Gli incedenti stradali a causa dell’alcol. Secondo lei c’è un approccio giusto per non demonizzare da una parte l’uso del vino ed ovviamente insieme colpire chi in realtà ne abusa?

È assolutamente necessario, ed uno Stato non potrebbe fare altrimenti, colpire l’abuso di alcol. Chiunque si mette alla guida è come se avesse un’arma. Io credo che, detto questo, ci deve poi essere da parte delle forze dell’ordine del buon senso. Non in tutti il vino causa gli stessi stati a causa dei diversi metabolismi di ognuno di noi. Bisognerebbe per esempio, provare ad applicare anche dei test psico-attitudinali, per vedere realmente qual sia lo stato di salute di chi si mette alla guida dopo aver bevuto alcol. Detto questo non si possono togliere i limiti prestabiliti dalla legge che servono da deterrente. L’applicazione con serietà credo invece sia ciò su cui ragionare. La legge è giusto che fissi dei parametri, ma se l’applicazione diventa troppo ortodossa rischia di vanificare l’esito positivo che si vuole dal provvedimento. Non credo che la causa degli incidenti sia di chi beve qualche bicchiere di vino a tavola.

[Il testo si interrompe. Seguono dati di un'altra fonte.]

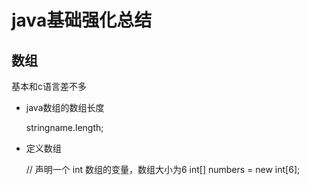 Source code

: # java基础强化总结
## 数组
基本和c语言差不多
+ java数组的数组长度

    stringname.length;
+ 定义数组

    // 声明一个 int 数组的变量，数组大小为6
    int[] numbers = new int[6];
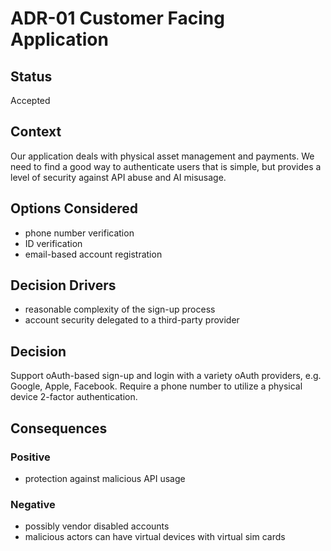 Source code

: # ADR-01 Customer Facing Application

## Status
Accepted

## Context
Our application deals with physical asset management and payments. We need to find a good way to authenticate users that is simple, but provides a level of security against API abuse and AI misusage.

## Options Considered
- phone number verification
- ID verification
- email-based account registration

## Decision Drivers
- reasonable complexity of the sign-up process
- account security delegated to a third-party provider

## Decision
Support oAuth-based sign-up and login with a variety oAuth providers, e.g. Google, Apple, Facebook. Require a phone number to utilize a physical device 2-factor authentication.

## Consequences

### Positive
- protection against malicious API usage

### Negative
- possibly vendor disabled accounts
- malicious actors can have virtual devices with virtual sim cards
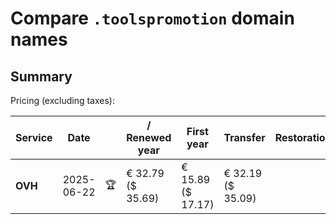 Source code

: # Compare `.toolspromotion` domain names

## Summary

Pricing (excluding taxes):

| Service | Date |  | / Renewed year | First year | Transfer | Restoration |
|--|--|--|--|--|--|--|
| **OVH** | 2025-06-22 | 🏆 | € 32.79<br>($ 35.69) | € 15.89<br>($ 17.17) | € 32.19<br>($ 35.09) |  |
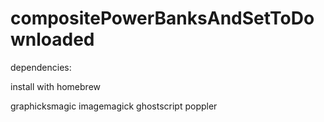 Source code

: # compositePowerBanksAndSetToDownloaded


dependencies: 

install with homebrew

graphicksmagic
imagemagick
ghostscript
poppler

Purtroppo però il rischio del proibizionismo sembra sempre poter ritornare

Io non credo sempre ai provvedimenti sanzionatori ed ai divieti. Il proibizionismo americano è stato l’esempio di come poi i provvedimenti venissero aggirati tranquillamente. Se uno vuole sbronzarsi prima di entrare in discoteca riesce tranquillamente a farlo prima. Il pericolo non arriva certo di chi vuole andare a bere un buon bicchiere di vino a cena fuori. La politica del divieto e del proibizionismo genera risultati peggiori di quello che vorrebbe prevenire.